:: Task details ::
Write out every entry exactly as it appears.

——

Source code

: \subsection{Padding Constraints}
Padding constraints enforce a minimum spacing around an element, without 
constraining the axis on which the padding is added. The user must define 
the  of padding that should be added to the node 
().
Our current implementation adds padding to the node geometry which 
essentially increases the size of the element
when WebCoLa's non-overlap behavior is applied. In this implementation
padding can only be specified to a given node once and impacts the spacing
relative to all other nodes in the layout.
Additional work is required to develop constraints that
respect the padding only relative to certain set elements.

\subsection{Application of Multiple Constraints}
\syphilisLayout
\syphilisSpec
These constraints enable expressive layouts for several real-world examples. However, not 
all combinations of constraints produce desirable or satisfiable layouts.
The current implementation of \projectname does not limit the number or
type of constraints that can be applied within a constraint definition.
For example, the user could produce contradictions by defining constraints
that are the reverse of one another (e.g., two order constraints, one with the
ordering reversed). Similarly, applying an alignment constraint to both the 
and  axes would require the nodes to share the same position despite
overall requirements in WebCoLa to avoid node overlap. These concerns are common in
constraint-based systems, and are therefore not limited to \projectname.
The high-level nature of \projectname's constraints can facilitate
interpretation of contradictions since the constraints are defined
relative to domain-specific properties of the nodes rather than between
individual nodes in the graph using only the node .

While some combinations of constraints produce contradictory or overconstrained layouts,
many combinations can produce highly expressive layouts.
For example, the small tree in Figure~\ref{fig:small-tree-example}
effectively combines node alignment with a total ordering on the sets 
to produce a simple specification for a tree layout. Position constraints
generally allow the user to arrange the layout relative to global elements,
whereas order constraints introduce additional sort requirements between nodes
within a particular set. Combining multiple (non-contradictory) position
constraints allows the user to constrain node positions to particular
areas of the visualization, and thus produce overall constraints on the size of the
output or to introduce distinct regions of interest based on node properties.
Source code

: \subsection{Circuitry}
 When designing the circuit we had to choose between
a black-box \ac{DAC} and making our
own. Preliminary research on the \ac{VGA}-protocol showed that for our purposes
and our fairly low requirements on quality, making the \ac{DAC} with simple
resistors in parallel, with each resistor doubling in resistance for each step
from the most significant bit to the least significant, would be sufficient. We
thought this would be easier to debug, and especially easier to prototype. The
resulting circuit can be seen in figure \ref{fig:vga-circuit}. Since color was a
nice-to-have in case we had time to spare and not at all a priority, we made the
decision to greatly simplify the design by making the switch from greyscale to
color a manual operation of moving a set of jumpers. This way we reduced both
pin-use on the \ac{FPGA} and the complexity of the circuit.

——

:: Answer below ::
Source code

: \subsection{Padding Constraints}
Padding constraints enforce a minimum spacing around an element, without 
constraining the axis on which the padding is added. The user must define 
the  of padding that should be added to the node 
().
Our current implementation adds padding to the node geometry which 
essentially increases the size of the element
when WebCoLa's non-overlap behavior is applied. In this implementation
padding can only be specified to a given node once and impacts the spacing
relative to all other nodes in the layout.
Additional work is required to develop constraints that
respect the padding only relative to certain set elements.

\subsection{Application of Multiple Constraints}
\syphilisLayout
\syphilisSpec
These constraints enable expressive layouts for several real-world examples. However, not 
all combinations of constraints produce desirable or satisfiable layouts.
The current implementation of \projectname does not limit the number or
type of constraints that can be applied within a constraint definition.
For example, the user could produce contradictions by defining constraints
that are the reverse of one another (e.g., two order constraints, one with the
ordering reversed). Similarly, applying an alignment constraint to both the 
and  axes would require the nodes to share the same position despite
overall requirements in WebCoLa to avoid node overlap. These concerns are common in
constraint-based systems, and are therefore not limited to \projectname.
The high-level nature of \projectname's constraints can facilitate
interpretation of contradictions since the constraints are defined
relative to domain-specific properties of the nodes rather than between
individual nodes in the graph using only the node .

While some combinations of constraints produce contradictory or overconstrained layouts,
many combinations can produce highly expressive layouts.
For example, the small tree in Figure~\ref{fig:small-tree-example}
effectively combines node alignment with a total ordering on the sets 
to produce a simple specification for a tree layout. Position constraints
generally allow the user to arrange the layout relative to global elements,
whereas order constraints introduce additional sort requirements between nodes
within a particular set. Combining multiple (non-contradictory) position
constraints allows the user to constrain node positions to particular
areas of the visualization, and thus produce overall constraints on the size of the
output or to introduce distinct regions of interest based on node properties.
Source code

: \subsection{Circuitry}
 When designing the circuit we had to choose between
a black-box \ac{DAC} and making our
own. Preliminary research on the \ac{VGA}-protocol showed that for our purposes
and our fairly low requirements on quality, making the \ac{DAC} with simple
resistors in parallel, with each resistor doubling in resistance for each step
from the most significant bit to the least significant, would be sufficient. We
thought this would be easier to debug, and especially easier to prototype. The
resulting circuit can be seen in figure \ref{fig:vga-circuit}. Since color was a
nice-to-have in case we had time to spare and not at all a priority, we made the
decision to greatly simplify the design by making the switch from greyscale to
color a manual operation of moving a set of jumpers. This way we reduced both
pin-use on the \ac{FPGA} and the complexity of the circuit.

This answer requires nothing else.